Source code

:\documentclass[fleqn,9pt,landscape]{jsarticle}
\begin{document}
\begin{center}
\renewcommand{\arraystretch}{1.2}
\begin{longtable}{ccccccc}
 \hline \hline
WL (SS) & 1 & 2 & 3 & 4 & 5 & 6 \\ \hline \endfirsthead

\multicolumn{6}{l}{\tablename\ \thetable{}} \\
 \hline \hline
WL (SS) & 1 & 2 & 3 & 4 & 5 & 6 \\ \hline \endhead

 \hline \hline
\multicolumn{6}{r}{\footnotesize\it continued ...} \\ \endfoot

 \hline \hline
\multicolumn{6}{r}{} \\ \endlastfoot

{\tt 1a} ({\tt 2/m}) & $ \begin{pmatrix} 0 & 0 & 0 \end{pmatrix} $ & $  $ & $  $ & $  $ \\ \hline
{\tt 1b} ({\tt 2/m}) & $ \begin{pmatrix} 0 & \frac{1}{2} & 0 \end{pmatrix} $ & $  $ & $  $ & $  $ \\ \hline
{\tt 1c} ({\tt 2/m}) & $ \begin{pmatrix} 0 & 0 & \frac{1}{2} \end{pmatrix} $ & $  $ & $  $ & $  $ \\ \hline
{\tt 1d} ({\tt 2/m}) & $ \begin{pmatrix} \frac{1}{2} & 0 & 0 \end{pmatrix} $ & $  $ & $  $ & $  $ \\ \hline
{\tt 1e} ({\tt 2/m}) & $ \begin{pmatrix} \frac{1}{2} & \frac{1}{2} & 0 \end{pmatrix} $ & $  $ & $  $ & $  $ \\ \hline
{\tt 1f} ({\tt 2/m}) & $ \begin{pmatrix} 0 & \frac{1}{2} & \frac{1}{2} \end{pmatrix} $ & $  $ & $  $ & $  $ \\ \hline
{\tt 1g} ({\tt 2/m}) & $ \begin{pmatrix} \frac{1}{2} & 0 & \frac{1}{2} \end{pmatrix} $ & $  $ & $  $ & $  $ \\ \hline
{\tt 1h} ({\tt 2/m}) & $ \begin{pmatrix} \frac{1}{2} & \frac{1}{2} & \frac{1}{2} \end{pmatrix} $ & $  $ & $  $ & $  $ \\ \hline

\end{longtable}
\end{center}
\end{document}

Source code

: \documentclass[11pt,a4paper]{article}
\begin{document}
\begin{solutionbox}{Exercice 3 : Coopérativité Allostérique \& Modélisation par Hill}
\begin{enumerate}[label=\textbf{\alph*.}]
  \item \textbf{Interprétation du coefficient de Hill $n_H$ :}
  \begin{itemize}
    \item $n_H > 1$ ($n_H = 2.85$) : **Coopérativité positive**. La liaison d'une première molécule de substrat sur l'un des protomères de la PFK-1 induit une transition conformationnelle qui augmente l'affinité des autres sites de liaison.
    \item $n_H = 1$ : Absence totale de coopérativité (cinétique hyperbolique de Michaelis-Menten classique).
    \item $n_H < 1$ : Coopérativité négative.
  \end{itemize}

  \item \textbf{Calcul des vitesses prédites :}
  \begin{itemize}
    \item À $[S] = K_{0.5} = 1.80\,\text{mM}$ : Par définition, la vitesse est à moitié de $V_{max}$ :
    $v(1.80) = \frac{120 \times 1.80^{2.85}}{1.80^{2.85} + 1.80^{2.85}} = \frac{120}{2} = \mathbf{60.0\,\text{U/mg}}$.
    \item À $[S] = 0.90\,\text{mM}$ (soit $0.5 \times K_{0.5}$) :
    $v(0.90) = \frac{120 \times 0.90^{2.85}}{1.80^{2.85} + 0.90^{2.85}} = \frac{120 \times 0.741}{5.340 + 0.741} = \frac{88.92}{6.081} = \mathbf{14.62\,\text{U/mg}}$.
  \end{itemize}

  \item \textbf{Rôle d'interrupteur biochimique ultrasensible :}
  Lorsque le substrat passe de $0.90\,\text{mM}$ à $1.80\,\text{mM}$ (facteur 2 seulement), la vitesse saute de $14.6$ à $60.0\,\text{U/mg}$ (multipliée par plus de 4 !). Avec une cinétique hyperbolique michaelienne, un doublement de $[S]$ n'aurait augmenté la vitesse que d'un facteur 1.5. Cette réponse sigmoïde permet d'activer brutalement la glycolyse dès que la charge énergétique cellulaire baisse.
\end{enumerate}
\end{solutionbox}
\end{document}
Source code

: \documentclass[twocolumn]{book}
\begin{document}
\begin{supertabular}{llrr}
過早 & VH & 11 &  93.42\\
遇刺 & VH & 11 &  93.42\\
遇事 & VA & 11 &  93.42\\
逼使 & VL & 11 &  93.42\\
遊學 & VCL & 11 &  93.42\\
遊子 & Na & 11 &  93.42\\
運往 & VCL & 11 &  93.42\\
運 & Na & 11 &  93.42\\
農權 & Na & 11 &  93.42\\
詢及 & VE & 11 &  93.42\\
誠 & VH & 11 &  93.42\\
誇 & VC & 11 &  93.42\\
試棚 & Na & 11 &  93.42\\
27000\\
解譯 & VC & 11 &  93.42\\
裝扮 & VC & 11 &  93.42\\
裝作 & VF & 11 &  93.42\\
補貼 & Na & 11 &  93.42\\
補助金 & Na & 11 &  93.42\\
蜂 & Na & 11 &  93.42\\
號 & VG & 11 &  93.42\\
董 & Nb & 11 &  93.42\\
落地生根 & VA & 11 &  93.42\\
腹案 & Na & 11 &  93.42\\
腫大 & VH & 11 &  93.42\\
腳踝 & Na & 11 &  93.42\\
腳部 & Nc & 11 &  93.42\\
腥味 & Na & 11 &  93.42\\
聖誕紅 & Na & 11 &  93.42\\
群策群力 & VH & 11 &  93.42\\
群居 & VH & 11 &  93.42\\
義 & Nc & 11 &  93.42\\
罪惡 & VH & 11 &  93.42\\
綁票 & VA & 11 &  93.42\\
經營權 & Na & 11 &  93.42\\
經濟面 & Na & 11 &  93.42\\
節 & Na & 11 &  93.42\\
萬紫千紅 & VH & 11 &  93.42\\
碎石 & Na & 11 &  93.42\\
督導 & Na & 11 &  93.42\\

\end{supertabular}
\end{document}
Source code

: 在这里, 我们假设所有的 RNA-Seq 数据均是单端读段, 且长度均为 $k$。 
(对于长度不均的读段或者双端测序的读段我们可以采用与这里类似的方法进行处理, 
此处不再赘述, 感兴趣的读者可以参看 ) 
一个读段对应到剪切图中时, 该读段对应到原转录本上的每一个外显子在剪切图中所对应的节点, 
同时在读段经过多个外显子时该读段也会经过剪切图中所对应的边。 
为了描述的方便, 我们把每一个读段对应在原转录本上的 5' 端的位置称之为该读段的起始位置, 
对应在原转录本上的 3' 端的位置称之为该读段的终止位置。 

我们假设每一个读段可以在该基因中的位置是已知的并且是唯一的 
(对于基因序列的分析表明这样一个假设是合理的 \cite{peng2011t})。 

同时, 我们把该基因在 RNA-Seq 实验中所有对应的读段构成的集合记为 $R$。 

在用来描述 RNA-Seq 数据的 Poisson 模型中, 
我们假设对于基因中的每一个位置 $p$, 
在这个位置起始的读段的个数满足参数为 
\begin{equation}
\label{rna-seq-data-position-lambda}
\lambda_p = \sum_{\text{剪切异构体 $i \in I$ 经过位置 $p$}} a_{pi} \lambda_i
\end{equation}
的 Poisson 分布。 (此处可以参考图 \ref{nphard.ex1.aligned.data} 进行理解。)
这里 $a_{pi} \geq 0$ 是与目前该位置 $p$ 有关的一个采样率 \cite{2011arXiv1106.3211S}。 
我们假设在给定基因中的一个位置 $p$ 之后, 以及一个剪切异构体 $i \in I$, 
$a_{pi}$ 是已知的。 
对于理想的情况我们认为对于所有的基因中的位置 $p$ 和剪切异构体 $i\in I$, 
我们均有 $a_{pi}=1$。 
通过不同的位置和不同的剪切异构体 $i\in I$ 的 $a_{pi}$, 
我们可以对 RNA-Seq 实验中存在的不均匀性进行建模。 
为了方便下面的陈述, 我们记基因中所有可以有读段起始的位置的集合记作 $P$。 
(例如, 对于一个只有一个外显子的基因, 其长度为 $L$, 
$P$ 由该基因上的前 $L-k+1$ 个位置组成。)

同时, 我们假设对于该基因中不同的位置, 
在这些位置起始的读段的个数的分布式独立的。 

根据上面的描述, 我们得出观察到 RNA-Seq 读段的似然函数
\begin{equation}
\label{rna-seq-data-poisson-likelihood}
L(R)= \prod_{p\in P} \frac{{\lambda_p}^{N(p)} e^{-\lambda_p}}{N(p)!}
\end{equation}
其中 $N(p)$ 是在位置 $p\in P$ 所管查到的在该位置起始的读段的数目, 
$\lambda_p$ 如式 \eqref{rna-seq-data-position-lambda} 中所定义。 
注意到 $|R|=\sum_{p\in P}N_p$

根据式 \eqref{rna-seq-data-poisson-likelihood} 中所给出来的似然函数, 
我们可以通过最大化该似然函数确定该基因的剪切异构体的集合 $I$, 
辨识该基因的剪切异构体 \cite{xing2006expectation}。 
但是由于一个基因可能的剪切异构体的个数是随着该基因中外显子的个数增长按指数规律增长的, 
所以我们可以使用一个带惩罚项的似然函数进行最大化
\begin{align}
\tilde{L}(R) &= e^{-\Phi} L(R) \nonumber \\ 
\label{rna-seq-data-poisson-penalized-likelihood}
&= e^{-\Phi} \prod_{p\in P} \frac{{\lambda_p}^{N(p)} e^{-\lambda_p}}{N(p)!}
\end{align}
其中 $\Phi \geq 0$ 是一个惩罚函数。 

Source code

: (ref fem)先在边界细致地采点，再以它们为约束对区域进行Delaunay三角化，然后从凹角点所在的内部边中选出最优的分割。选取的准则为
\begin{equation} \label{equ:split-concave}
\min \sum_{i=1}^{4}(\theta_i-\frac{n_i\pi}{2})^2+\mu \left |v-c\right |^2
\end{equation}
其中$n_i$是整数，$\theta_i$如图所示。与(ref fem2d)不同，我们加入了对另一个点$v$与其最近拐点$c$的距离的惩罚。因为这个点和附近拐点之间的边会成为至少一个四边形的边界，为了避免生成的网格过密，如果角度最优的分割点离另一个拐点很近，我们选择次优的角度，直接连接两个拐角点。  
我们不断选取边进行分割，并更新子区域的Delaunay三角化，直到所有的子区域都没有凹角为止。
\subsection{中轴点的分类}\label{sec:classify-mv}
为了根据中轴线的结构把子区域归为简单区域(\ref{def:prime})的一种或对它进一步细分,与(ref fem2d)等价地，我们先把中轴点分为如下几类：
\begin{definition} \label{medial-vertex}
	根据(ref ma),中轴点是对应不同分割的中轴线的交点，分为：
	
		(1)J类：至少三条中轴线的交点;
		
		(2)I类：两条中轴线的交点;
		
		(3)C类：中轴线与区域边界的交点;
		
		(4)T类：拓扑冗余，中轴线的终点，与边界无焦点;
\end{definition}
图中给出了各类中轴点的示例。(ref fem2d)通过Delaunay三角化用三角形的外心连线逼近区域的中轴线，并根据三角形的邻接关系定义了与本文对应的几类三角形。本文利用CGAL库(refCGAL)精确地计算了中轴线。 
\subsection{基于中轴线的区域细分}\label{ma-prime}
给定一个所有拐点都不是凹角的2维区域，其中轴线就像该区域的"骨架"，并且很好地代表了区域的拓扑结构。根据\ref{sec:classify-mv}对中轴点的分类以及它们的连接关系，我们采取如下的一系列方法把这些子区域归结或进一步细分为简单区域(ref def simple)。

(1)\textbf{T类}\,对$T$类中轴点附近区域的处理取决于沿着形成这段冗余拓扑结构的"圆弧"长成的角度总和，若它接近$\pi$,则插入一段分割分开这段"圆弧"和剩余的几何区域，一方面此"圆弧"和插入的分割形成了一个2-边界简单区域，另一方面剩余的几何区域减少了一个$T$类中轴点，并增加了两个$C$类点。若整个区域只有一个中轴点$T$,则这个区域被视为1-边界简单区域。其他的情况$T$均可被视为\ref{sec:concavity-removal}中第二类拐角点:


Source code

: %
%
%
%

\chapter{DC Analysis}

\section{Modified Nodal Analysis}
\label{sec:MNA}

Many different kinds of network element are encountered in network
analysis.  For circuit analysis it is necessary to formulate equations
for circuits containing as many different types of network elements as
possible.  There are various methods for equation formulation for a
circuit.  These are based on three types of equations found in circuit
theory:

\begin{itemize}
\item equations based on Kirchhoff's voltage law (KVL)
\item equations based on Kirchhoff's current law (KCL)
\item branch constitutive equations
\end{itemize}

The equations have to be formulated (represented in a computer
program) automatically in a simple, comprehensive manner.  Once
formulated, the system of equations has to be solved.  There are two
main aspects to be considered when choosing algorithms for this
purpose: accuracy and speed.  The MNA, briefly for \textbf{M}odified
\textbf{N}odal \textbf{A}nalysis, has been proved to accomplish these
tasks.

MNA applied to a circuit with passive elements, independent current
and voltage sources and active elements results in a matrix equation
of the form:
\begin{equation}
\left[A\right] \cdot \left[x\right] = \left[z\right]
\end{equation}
☆ ☆ ☆ ☆
## WHAT IS EXPECTED:
Tallying every line that holds the string "likelihood", report the total for the records and nothing else.

## RESULT:
3